The Hunt received an Eisner award for Talent Deserving of Wider Recognition in 1997.

Tribal Warfare 
A pack of Deinonychus get revenge on Blue Back, a Tyrannosaurus who stole their well-earned meal, by stealing all of his family's eggs but one.

A group of four Deinonychus successfully stalk and kill a small sauropod out on the savannah. However, they are soon chased off their kill by the Tyrannosaur Blue Back, who kills one of the Deinonychus in the process. The pack retreats back to their lair and family group, as does Blue Back. One of Blue Back's young tries to hunt an early mammal but is unable to catch it.

That night the nest is raided by a pair of Deinonychus, who successfully carry off (and presumably eat) or break the eggs. Blue Back pursues them, but they manage to escape by leaping across a gorge. The chapter ends with Blue Back roaring his grief to the sky.

The second chapter begins with another Tyrannosaur hunting down and killing a hadrosaur. It then cuts to the trio of Deinonychus going out on another hunting patrol. At the side of a river one of the Deinonychus spots a primitive fish (similar to a mudskipper) wriggling its way along the bank to try and get back into the water. The hungry predator prepares to make a meal out of the fish, only to be ambushed and devoured itself by a massive crocodile that had been lurking nearby. The remaining two Deinonychus continue on, avoiding a hunting Tyrannosaur in the process. The Tyrannosaur prepares to attack a herd of Triceratops, but loses the element of surprise and in face of a prepared enemy withdraws.

The two Deinonychus return to their lair only to find that Blue Back has tracked them back to it and slaughtered four of their number; he escapes the same way they had, by leaping across a gorge, and leaves the Deinonychus in the same position he had been.

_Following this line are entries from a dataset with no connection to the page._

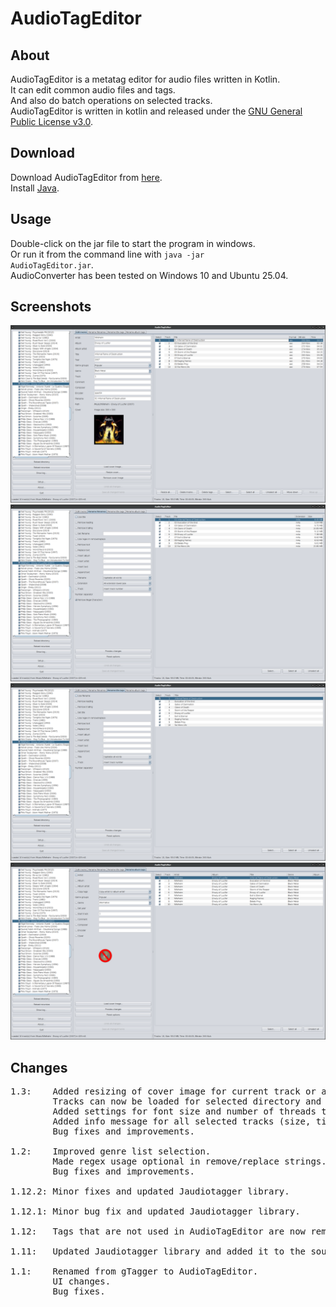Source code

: # AudioTagEditor

## About
AudioTagEditor is a metatag editor for audio files written in Kotlin.  
It can edit common audio files and tags.  
And also do batch operations on selected tracks.  
AudioTagEditor is written in kotlin and released under the [GNU General Public License v3.0](LICENSE).  

## Download
Download AudioTagEditor from [here](https://github.com/gnuwimp/AudioTagEditor/releases).  
Install [Java](https://java.com).  

## Usage
Double-click on the jar file to start the program in windows.  
Or run it from the command line with <code>java -jar AudioTagEditor.jar</code>.  
AudioConverter has been tested on Windows 10 and Ubuntu 25.04.  

## Screenshots
<img src="images/audiotageditor.png" alt="Edit tracks"/>
<img src="images/audiotageditor-2.png" alt="Rename filenames"/>
<img src="images/audiotageditor-3.png" alt="Rename title tags"/>
<img src="images/audiotageditor-4.png" alt="Rename album tags"/>

## Changes
<pre>
1.3:    Added resizing of cover image for current track or all selected tracks.
        Tracks can now be loaded for selected directory and all sub directories.
        Added settings for font size and number of threads to use.
        Added info message for all selected tracks (size, time and average bitrate).
        Bug fixes and improvements.

1.2:    Improved genre list selection.
        Made regex usage optional in remove/replace strings.
        Bug fixes and improvements.

1.12.2: Minor fixes and updated Jaudiotagger library.

1.12.1: Minor bug fix and updated Jaudiotagger library.

1.12:   Tags that are not used in AudioTagEditor are now removed when saving tags to audio file.

1.11:   Updated Jaudiotagger library and added it to the source tree.

1.1:    Renamed from gTagger to AudioTagEditor.
        UI changes.
        Bug fixes.
</pre>
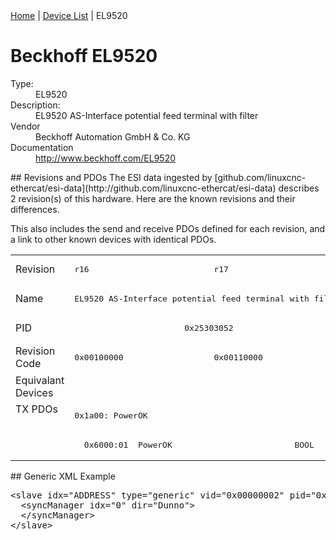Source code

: <div class="nav"><a href="/esi-data">Home</a> | <a href="/esi-data/devices">Device List</a> | EL9520</div>

#  Beckhoff EL9520

<dl>
  <dt>Type:</dt><dd>EL9520</dd>
  <dt>Description:</dt><dd>EL9520 AS-Interface potential feed terminal with filter</dd>
  <dt>Vendor</dt><dd>Beckhoff Automation GmbH & Co. KG</dd>
  <dt>Documentation</dt><dd><a href="http://www.beckhoff.com/EL9520">http://www.beckhoff.com/EL9520</a></dd>
</dl>
## Revisions and PDOs
The ESI data ingested by [github.com/linuxcnc-ethercat/esi-data](http://github.com/linuxcnc-ethercat/esi-data) describes 2 revision(s) of this hardware.  Here are the known revisions and their differences.

This also includes the send and receive PDOs defined for each revision, and a link to other known devices with identical PDOs.

<table>
<tr >
<td class="first">Revision</td>
<td ><pre>r16</pre></td>
<td ><pre>r17</pre></td>
</tr>
<tr >
<td class="first">Name</td>
<td  colspan=2 align="center"><pre>EL9520 AS-Interface potential feed terminal with filter</pre></td>
</tr>
<tr >
<td class="first">PID</td>
<td  colspan=2 align="center"><pre>0x25303052</pre></td>
</tr>
<tr >
<td class="first">Revision Code</td>
<td ><pre>0x00100000</pre></td>
<td ><pre>0x00110000</pre></td>
</tr>
<tr >
<td class="first">Equivalant Devices</td>
<td  colspan=2 align="center"></td>
</tr>
<tr class="txpdo pdosection">
<td class="first" rowspan=2 valign=top>TX PDOs</td>
<td colspan=2 align="left"><pre>0x1a00: PowerOK</pre></td>
<td></td>
</tr>
<tr class="txpdo">
<td  colspan=2 align="left"><pre>  0x6000:01  PowerOK                         BOOL</pre></td>
</tr>
</table>
## Generic XML Example
<pre class="xml">
&lt;slave idx="ADDRESS" type="generic" vid="0x00000002" pid="0x25303052" configPdos="true"&gt;
  &lt;syncManager idx="0" dir="Dunno"&gt;
  &lt;/syncManager&gt;
&lt;/slave&gt;
</pre>
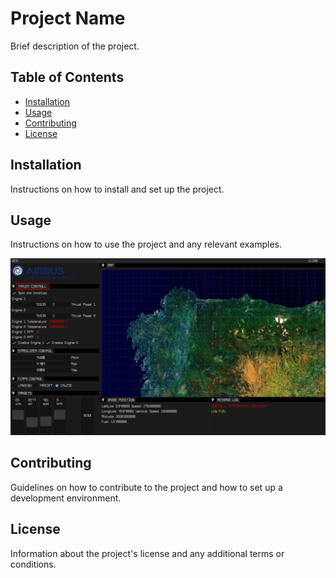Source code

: # Project Name

Brief description of the project.

## Table of Contents

- [Installation](#installation)
- [Usage](#usage)
- [Contributing](#contributing)
- [License](#license)

## Installation

Instructions on how to install and set up the project.

## Usage

Instructions on how to use the project and any relevant examples.

![Screenshot](images/Screenshot.png)

## Contributing

Guidelines on how to contribute to the project and how to set up a development environment.

## License

Information about the project's license and any additional terms or conditions.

Chapter Three sees a group of Deinonychus attack an Ankylosaur; however, the herbivore drives them off by bashing one of their number with its tail club. The Tyrannosaurs, seeing that there is only one intact egg left, become determined not to fall victim to egg thieves again. The three Deinonychus, meanwhile, stumble upon a nest full of turtle eggs high in the cliffs above a sea and feast upon them. As they try to leave, they are ambushed by the Tyrannosaurs; one of the Deinonychus is knocked over the cliff into the sea, where it is devoured by a large ichthyosaur. The other two are likewise knocked over the cliff as well, but onto dry land; one of them is killed in the fall, but the other one survives.

The Tyrannosaurs begin to teach the juvenile how to hunt, stalking a kentrosaurus, but Deinonychus lures the juvenile away from the safety of its parent and into an ambush, where it is attacked by a large pack of Deinonychus. The adult tyrannosaur, realizing the danger too late, tries to track the juvenile down, only to find it dead, the leg of a dead Deinonychus still clamped firmly in its jaws.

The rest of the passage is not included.